What other parallels do we find in the evolution of stamped mail and electronic mail?
I devote an entire chapter of Posting It to this intriguing question about how the Penny Post stands as a forerunner of computer-mediated communication. In brief, many of our current innovations in communication now sacrosanct to mobile professionals – the laptop, smart phones, and, most importantly, access to the Internet – have extended the Victorian invention of the Penny Post by inviting in an even wider range of readers, writers, and speakers. The Penny Post established a postal network that transcended geographical boundaries. Communications became regular, distance surmountable, and the world grew smaller – it continues to grow smaller every day on our electronic frontier as we usher in more cutting-edge technologies, such as global mobile phones, teleconferencing, Wi-Fi, and social networking sites. Specifically, the term "return of post" that Victorian letter writers used to direct receivers to reply by the next possible daily delivery anticipates the "return receipt requested" option some people select to ensure an e-mail is received.
Excerpts from Posting It: The Victorian Revolution in Letter Writing
Anticipating the laptop: "The laptop computer, made commercially available in 1981, builds upon its nineteenth-century precursor, the Victorian writing desk...In addition to rising literacy rates, desk production soared because the Penny Post made letter writing affordable across the social classes. Moreover, the grand display of writing products at the Great Exhibition of 1851 actually increased middle-class demand for these commodities, leading to the mass production of affordable, commercially-made desks for the populace." (p. 241)
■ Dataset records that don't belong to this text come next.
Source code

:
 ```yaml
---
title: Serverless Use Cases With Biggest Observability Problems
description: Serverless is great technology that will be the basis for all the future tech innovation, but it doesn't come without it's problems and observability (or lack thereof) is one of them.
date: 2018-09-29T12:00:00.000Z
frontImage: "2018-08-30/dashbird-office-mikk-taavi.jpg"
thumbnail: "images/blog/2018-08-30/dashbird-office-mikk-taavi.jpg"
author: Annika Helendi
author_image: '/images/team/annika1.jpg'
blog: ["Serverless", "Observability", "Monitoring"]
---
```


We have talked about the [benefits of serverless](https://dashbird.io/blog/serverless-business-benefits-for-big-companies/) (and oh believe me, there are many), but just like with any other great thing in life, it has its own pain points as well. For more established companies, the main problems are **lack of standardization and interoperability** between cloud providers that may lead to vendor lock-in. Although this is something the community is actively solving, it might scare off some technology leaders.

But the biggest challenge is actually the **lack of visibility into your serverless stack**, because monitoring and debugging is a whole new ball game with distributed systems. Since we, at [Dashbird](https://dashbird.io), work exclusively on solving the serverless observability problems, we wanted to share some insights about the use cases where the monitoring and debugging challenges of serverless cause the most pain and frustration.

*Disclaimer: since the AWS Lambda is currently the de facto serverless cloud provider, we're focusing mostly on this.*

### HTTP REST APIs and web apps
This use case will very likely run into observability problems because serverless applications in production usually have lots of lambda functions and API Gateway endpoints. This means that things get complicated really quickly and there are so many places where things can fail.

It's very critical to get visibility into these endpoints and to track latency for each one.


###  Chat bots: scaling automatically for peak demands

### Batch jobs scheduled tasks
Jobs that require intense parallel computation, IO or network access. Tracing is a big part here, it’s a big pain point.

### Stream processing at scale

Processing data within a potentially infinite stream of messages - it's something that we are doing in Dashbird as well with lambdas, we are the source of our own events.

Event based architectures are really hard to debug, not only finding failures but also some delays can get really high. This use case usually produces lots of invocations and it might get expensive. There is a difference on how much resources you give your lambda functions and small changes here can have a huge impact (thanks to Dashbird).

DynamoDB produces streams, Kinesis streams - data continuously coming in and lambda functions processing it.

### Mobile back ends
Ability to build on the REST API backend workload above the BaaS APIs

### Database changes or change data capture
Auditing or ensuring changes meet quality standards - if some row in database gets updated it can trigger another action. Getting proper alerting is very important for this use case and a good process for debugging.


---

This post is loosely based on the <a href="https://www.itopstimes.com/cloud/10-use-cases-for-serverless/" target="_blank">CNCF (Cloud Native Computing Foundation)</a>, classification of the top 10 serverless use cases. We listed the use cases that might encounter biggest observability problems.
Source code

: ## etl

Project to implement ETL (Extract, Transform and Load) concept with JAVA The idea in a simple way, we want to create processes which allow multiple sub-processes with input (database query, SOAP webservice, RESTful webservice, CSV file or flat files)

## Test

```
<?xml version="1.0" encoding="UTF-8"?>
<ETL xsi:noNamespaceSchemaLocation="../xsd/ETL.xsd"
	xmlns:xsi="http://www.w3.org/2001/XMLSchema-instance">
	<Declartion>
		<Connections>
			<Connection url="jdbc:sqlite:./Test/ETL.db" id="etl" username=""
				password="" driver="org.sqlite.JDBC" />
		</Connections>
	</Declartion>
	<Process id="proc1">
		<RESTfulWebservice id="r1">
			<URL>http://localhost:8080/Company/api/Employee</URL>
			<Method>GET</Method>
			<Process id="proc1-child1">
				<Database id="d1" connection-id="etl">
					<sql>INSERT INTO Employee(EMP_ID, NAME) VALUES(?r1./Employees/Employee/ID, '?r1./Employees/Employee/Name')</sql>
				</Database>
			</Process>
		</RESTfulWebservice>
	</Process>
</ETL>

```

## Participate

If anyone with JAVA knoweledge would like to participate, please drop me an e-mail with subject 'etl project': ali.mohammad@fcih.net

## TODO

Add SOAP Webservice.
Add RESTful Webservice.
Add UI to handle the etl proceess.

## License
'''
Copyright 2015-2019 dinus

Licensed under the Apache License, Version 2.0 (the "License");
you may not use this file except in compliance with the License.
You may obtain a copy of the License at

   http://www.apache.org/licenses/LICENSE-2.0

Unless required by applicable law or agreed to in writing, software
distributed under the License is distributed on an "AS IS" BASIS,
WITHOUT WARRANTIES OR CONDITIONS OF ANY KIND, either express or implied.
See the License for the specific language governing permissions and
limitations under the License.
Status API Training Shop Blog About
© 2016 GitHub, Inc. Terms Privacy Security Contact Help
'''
Anticipating online shopping: "The rush of curious mailings in the Victorian period following postal reform -- plant specimens and tree cuttings, slugs, leeches, samples of corn and hops, manure, wet mosses, et cetera -- undeniably has a counterpart in our age of computer-mediated communication: online shopping." (pp. 249-250)
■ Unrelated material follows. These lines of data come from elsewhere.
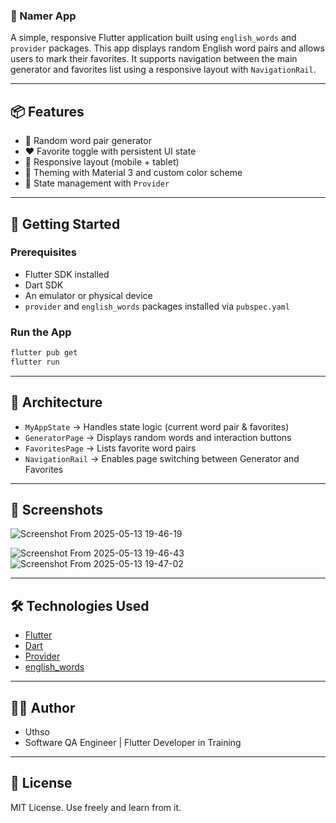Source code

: ### 📛 Namer App

A simple, responsive Flutter application built using `english_words` and `provider` packages. This app displays random English word pairs and allows users to mark their favorites. It supports navigation between the main generator and favorites list using a responsive layout with `NavigationRail`.

---

## 📦 Features

* 🔀 Random word pair generator
* ❤️ Favorite toggle with persistent UI state
* 📱 Responsive layout (mobile + tablet)
* 🎨 Theming with Material 3 and custom color scheme
* 🧠 State management with `Provider`

---

## 🚀 Getting Started

### Prerequisites

* Flutter SDK installed
* Dart SDK
* An emulator or physical device
* `provider` and `english_words` packages installed via `pubspec.yaml`

### Run the App

```bash
flutter pub get
flutter run
```

---

## 🧠 Architecture

* `MyAppState` → Handles state logic (current word pair & favorites)
* `GeneratorPage` → Displays random words and interaction buttons
* `FavoritesPage` → Lists favorite word pairs
* `NavigationRail` → Enables page switching between Generator and Favorites

---

## 📸 Screenshots
![Screenshot From 2025-05-13 19-46-19](https://github.com/user-attachments/assets/13e9bb60-3dee-4ee4-b8a5-74e505adccf6)

![Screenshot From 2025-05-13 19-46-43](https://github.com/user-attachments/assets/506004db-f9d4-43d6-ab26-d5df4528efe2)
![Screenshot From 2025-05-13 19-47-02](https://github.com/user-attachments/assets/bcee39f6-852e-4388-bad9-c4dcf2709803)


---

## 🛠️ Technologies Used

* [Flutter](https://flutter.dev/)
* [Dart](https://dart.dev/)
* [Provider](https://pub.dev/packages/provider)
* [english\_words](https://pub.dev/packages/english_words)

---

## 🙋‍♂️ Author

* Uthso
* Software QA Engineer | Flutter Developer in Training

---

## 📜 License

MIT License. Use freely and learn from it.
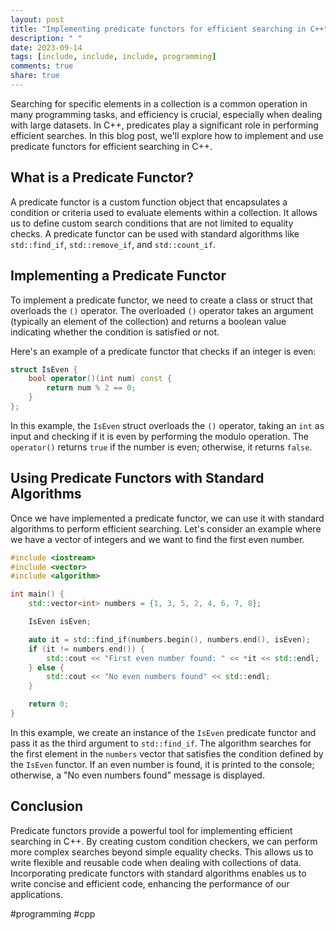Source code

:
 ```yaml
---
layout: post
title: "Implementing predicate functors for efficient searching in C++"
description: " "
date: 2023-09-14
tags: [include, include, include, programming]
comments: true
share: true
---
```


Searching for specific elements in a collection is a common operation in many programming tasks, and efficiency is crucial, especially when dealing with large datasets. In C++, predicates play a significant role in performing efficient searches. In this blog post, we'll explore how to implement and use predicate functors for efficient searching in C++.

## What is a Predicate Functor?
A predicate functor is a custom function object that encapsulates a condition or criteria used to evaluate elements within a collection. It allows us to define custom search conditions that are not limited to equality checks. A predicate functor can be used with standard algorithms like `std::find_if`, `std::remove_if`, and `std::count_if`.

## Implementing a Predicate Functor
To implement a predicate functor, we need to create a class or struct that overloads the `()` operator. The overloaded `()` operator takes an argument (typically an element of the collection) and returns a boolean value indicating whether the condition is satisfied or not.

Here's an example of a predicate functor that checks if an integer is even:

```cpp
struct IsEven {
    bool operator()(int num) const {
        return num % 2 == 0;
    }
};
```

In this example, the `IsEven` struct overloads the `()` operator, taking an `int` as input and checking if it is even by performing the modulo operation. The `operator()` returns `true` if the number is even; otherwise, it returns `false`.

## Using Predicate Functors with Standard Algorithms
Once we have implemented a predicate functor, we can use it with standard algorithms to perform efficient searching. Let's consider an example where we have a vector of integers and we want to find the first even number.

```cpp
#include <iostream>
#include <vector>
#include <algorithm>

int main() {
    std::vector<int> numbers = {1, 3, 5, 2, 4, 6, 7, 8};

    IsEven isEven;

    auto it = std::find_if(numbers.begin(), numbers.end(), isEven);
    if (it != numbers.end()) {
        std::cout << "First even number found: " << *it << std::endl;
    } else {
        std::cout << "No even numbers found" << std::endl;
    }

    return 0;
}
```

In this example, we create an instance of the `IsEven` predicate functor and pass it as the third argument to `std::find_if`. The algorithm searches for the first element in the `numbers` vector that satisfies the condition defined by the `IsEven` functor. If an even number is found, it is printed to the console; otherwise, a "No even numbers found" message is displayed.

## Conclusion
Predicate functors provide a powerful tool for implementing efficient searching in C++. By creating custom condition checkers, we can perform more complex searches beyond simple equality checks. This allows us to write flexible and reusable code when dealing with collections of data. Incorporating predicate functors with standard algorithms enables us to write concise and efficient code, enhancing the performance of our applications.

#programming #cpp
Anticipating computer viruses: "Disturbing parallels exist between the Penny Post and cyberspace, because crime and danger inevitably accompany innovation. The unsavory and even criminal activity tied to the Internet's vast distribution of information characterizes both the Victorian Penny Post and the telegraph that succeeded it ... Computer viruses are arguably cyberspace equivalents of noxious, poisonous parcels sent via the Victorian post." (p. 251)
A Victorian legacy unfolds: "Taken together, these century-spanning parallels appear to beg the question: along with our passion for progress, have we inherited a concomitant obsession with the complications and challenges that revolutionary change inevitably brings? If we stop a moment to gaze at our high-tech world through Victorian spectacles, we can see it as the unfolding of a Victorian legacy that has shaped and continues to shape our ever-changing communications technologies today." (pp. 254-255.)